The European Commission describes the savings and investments union as a way to create better financial opportunities for citizens while improving the financial system’s ability to connect savings with productive investment. For technology companies, that is not a background financial services reform. It affects whether Europe can fund the later stages of AI, deep tech, defence technology, climate infrastructure, and enterprise software growth.
Europe has strong research, technical universities, and early stage startup ecosystems, but companies often find the later stage funding environment weaker than in the US. Fragmented national markets, different insolvency regimes, uneven retail investor participation, and limited public market depth all make it harder to build large independent technology companies headquartered in Europe.
The scaleup gap is a market structure problem
The capital markets union project has been discussed for years, often with limited political progress. Rebranding it as the savings and investments union reflects a wider competitiveness debate: Europe needs to mobilise private capital for strategic priorities without relying entirely on public balance sheets.
The technology consequences are practical. An AI infrastructure company needs long term capital before revenues mature. A quantum or semiconductor business may need multiple large rounds before commercial scale.

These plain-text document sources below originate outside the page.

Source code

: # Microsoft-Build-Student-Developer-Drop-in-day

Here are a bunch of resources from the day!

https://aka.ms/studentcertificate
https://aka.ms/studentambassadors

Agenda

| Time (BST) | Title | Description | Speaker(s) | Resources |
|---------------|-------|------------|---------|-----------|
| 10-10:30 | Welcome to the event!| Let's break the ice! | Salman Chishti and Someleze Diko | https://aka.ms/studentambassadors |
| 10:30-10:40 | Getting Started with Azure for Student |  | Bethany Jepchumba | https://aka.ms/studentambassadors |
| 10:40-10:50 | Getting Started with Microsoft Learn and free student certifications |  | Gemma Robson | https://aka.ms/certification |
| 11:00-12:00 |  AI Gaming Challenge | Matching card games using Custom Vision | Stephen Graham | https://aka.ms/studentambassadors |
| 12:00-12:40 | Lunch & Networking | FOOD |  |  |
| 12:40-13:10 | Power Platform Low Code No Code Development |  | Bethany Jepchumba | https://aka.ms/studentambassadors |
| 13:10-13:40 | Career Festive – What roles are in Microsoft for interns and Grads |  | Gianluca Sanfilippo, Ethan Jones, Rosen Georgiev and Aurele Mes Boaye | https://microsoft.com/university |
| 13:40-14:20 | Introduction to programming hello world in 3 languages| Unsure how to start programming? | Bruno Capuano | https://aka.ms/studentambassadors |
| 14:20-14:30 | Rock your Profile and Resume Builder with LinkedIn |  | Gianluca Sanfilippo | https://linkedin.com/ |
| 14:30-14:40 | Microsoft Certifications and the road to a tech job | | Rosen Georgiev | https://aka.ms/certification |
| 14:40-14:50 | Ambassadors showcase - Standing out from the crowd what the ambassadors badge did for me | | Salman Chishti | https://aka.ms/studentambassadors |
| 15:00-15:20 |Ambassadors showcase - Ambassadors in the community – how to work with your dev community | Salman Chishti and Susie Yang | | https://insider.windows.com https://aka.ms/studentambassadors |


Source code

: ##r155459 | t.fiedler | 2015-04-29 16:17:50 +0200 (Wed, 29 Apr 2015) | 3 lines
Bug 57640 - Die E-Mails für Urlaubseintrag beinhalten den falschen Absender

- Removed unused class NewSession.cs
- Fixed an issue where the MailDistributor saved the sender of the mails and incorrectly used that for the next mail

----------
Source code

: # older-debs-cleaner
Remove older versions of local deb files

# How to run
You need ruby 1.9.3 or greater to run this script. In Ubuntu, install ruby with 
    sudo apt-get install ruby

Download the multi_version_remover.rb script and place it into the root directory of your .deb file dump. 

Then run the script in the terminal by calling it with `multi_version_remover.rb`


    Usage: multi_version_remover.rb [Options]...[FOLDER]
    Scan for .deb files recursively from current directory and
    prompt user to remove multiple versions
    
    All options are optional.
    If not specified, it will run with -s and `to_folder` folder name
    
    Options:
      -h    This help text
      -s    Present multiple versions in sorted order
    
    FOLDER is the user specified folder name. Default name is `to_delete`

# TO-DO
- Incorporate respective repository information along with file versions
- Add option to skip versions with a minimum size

A climate tech manufacturer needs project finance, working capital, and industrial partnerships. A software scaleup that wants to remain European may still need investors able to write larger cheques and support a credible listing route.
Without deeper capital markets, Europe’s most promising companies face a familiar choice: sell early, relocate operational gravity, or raise heavily from non-European investors. None of those outcomes automatically weakens a company, but they can reduce Europe’s ability to capture strategic value from research, procurement, and public policy support.
Ireland’s role is politically interesting because it has a significant financial services sector and has historically been alert to centralisation of supervision. A deal that gives more power to EU level authorities, particularly around major market participants, has often been sensitive for smaller member states. Martin’s more positive tone suggests Dublin sees competitiveness arguments carrying more weight than before, though any agreement still has to manage national concerns over sovereignty, supervision, and market design.
Finance, not just regulation
The EU has spent much of the past decade regulating digital markets, data, AI, platforms, and online harms. Those rules shape market behaviour, but they do not by themselves create large technology companies. Capital formation is the other side of sovereignty.
A functioning savings and investments union would not magically produce European equivalents to every US technology giant. It could, however, make it easier for pension funds, insurers, asset managers, and retail savers to support European growth companies through deeper pools of capital and more consistent cross border rules.
The agenda also intersects with public procurement. Defence tech, health tech, civic technology, cloud infrastructure, and climate systems often depend on government or regulated-sector customers. Companies selling into those markets need investors willing to tolerate slower procurement cycles, certification, compliance, and political risk. Bank lending alone is rarely enough for that kind of growth.
Dublin’s test will be whether it can turn broad agreement into legislative and supervisory compromise. Europe does not lack savings. It lacks a sufficiently integrated mechanism for converting those savings into risk capital at the scale needed by strategic technology sectors. If Ireland can move the savings and investments union beyond familiar slogans, the effects would reach far beyond finance ministries and into the next generation of European technology companies.